Christian Guilleminault (1938 – 9 July 2019) was a French physician and researcher in the field of sleep medicine who played a central role in the early discovery of obstructive sleep apnea and made seminal discoveries in many other areas of sleep medicine.

==Career==
Born in 1938 in Marseille, France, he earned his medical degree and PhD at the University of Paris, and completed residencies in psychiatry and neurology in Paris and at the University of Geneva.

While working at the Stanford University Sleep Disorders Clinic in 1972 as a visiting assistant professor, Guilleminault became keenly interested in reports published by Italian sleep researcher Elio Lugaresi who had reported that nocturnal hypertension was present in patients who snored.

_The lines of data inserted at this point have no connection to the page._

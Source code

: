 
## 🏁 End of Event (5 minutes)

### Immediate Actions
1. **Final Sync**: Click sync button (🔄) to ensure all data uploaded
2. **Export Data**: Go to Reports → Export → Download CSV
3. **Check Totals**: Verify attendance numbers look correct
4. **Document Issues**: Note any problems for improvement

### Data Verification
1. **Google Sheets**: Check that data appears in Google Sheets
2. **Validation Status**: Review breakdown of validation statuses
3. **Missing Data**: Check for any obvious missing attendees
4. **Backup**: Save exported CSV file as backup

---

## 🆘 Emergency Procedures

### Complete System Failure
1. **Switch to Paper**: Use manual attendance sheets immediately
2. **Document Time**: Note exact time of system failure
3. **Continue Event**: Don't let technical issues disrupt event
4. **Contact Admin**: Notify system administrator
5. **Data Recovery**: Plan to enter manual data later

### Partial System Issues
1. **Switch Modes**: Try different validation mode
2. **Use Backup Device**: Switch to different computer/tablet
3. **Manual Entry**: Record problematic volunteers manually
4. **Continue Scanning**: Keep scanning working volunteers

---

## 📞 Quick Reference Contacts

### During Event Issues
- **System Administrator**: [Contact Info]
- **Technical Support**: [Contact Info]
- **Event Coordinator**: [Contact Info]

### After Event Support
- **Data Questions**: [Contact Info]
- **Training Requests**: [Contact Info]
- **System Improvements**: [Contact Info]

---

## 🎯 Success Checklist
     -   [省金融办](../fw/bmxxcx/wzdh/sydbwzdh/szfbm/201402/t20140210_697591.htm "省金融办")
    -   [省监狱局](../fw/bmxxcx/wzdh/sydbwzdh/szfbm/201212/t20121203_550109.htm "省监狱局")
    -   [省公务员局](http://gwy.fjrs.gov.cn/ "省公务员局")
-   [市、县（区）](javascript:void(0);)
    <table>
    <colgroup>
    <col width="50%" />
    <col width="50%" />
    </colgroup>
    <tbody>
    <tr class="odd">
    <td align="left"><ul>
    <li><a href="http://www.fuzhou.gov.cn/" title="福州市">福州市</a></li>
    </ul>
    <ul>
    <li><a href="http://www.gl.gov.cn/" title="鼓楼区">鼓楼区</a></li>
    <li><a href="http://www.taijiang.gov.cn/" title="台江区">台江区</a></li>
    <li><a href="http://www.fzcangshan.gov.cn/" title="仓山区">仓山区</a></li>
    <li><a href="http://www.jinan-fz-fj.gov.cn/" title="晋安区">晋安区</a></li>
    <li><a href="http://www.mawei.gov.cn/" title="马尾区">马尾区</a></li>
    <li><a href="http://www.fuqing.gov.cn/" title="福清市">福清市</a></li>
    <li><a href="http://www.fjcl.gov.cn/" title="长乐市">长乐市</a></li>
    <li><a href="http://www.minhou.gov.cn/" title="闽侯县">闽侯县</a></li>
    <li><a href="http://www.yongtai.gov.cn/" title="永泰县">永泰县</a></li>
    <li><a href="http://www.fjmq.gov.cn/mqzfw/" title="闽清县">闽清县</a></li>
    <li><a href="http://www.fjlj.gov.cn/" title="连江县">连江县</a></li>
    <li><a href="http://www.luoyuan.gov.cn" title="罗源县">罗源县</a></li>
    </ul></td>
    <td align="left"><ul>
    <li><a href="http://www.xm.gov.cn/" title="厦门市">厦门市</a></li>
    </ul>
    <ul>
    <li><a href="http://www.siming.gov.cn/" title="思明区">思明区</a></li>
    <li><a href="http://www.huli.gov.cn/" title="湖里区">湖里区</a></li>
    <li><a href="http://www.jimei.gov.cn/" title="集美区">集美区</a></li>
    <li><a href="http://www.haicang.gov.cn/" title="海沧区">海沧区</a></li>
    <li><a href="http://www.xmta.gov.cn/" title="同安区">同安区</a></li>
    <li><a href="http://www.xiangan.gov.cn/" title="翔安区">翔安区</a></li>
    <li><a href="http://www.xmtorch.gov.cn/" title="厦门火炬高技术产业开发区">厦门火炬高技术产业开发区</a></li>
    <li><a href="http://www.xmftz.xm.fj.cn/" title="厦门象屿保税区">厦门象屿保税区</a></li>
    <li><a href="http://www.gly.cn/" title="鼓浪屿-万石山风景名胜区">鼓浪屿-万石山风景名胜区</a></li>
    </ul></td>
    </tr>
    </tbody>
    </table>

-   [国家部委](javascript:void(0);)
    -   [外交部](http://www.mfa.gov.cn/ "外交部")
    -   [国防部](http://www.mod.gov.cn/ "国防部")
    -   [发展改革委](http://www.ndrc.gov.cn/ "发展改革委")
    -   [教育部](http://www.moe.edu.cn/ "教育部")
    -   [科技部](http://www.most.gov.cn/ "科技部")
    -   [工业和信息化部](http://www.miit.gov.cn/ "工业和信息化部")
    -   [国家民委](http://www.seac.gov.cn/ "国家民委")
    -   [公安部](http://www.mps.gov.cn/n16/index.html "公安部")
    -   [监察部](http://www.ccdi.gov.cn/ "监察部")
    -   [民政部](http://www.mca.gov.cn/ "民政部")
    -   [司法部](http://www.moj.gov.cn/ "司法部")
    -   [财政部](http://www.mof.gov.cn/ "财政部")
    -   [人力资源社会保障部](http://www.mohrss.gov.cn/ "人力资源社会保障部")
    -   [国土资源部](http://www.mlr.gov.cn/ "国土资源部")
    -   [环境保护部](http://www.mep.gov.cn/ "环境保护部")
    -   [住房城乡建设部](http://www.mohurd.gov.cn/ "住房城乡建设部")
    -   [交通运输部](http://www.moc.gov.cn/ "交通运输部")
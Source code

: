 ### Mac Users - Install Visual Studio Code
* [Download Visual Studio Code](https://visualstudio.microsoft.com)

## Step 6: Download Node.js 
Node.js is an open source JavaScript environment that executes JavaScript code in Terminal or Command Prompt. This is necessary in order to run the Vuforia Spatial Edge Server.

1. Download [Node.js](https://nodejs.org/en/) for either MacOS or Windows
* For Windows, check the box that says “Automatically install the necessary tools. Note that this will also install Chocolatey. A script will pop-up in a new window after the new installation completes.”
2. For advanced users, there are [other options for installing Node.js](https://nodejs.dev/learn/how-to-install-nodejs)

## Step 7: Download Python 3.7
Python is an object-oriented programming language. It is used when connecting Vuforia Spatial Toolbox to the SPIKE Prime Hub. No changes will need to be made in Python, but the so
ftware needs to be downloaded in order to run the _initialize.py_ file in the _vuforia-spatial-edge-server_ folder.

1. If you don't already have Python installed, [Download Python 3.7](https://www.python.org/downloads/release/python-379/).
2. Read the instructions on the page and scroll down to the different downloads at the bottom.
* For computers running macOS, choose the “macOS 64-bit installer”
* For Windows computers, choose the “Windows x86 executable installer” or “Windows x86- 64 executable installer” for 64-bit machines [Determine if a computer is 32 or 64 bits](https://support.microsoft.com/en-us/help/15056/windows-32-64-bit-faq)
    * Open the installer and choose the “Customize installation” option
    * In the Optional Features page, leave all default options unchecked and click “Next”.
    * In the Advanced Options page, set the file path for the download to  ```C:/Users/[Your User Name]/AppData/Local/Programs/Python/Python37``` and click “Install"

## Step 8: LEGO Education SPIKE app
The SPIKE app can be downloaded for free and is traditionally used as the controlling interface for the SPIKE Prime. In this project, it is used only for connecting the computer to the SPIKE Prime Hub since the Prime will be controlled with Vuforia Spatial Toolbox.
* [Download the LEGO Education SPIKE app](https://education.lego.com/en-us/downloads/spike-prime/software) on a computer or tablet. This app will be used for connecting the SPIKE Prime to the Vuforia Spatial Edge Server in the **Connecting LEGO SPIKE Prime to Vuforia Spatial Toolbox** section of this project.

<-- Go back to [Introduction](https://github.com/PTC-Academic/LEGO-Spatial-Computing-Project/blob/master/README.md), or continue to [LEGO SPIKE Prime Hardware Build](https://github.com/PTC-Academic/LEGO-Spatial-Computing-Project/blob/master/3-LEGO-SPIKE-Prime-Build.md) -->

Guilleminault persuaded cardiologists John Shroeder and Ara Tilkian to spend nights in the hospital's clinical research center monitoring the systemic and pulmonary arterial blood pressure in sleeping patients. The team observed that when patients fell asleep and began snoring, prolonged pauses in their breathing (apneas) were noted that corresponded with dramatic elevations in their resting blood pressure, simulating strenuous exercise as if the patient were lifting weights. Guilleminault then went on to publish several articles illustrating dramatic improvements and reversal of sleep apnea following tracheostomies. Tracheostomy proved curative in these patients, and demonstrated reversal of cardiac arrhythmias and blood pressure abnormalities during sleep; temporarily capping these artificial airways would re-capitulate the changes of sleep apnea, further establishing the causative relationship between sleep apnea and cardiovascular abnormalities.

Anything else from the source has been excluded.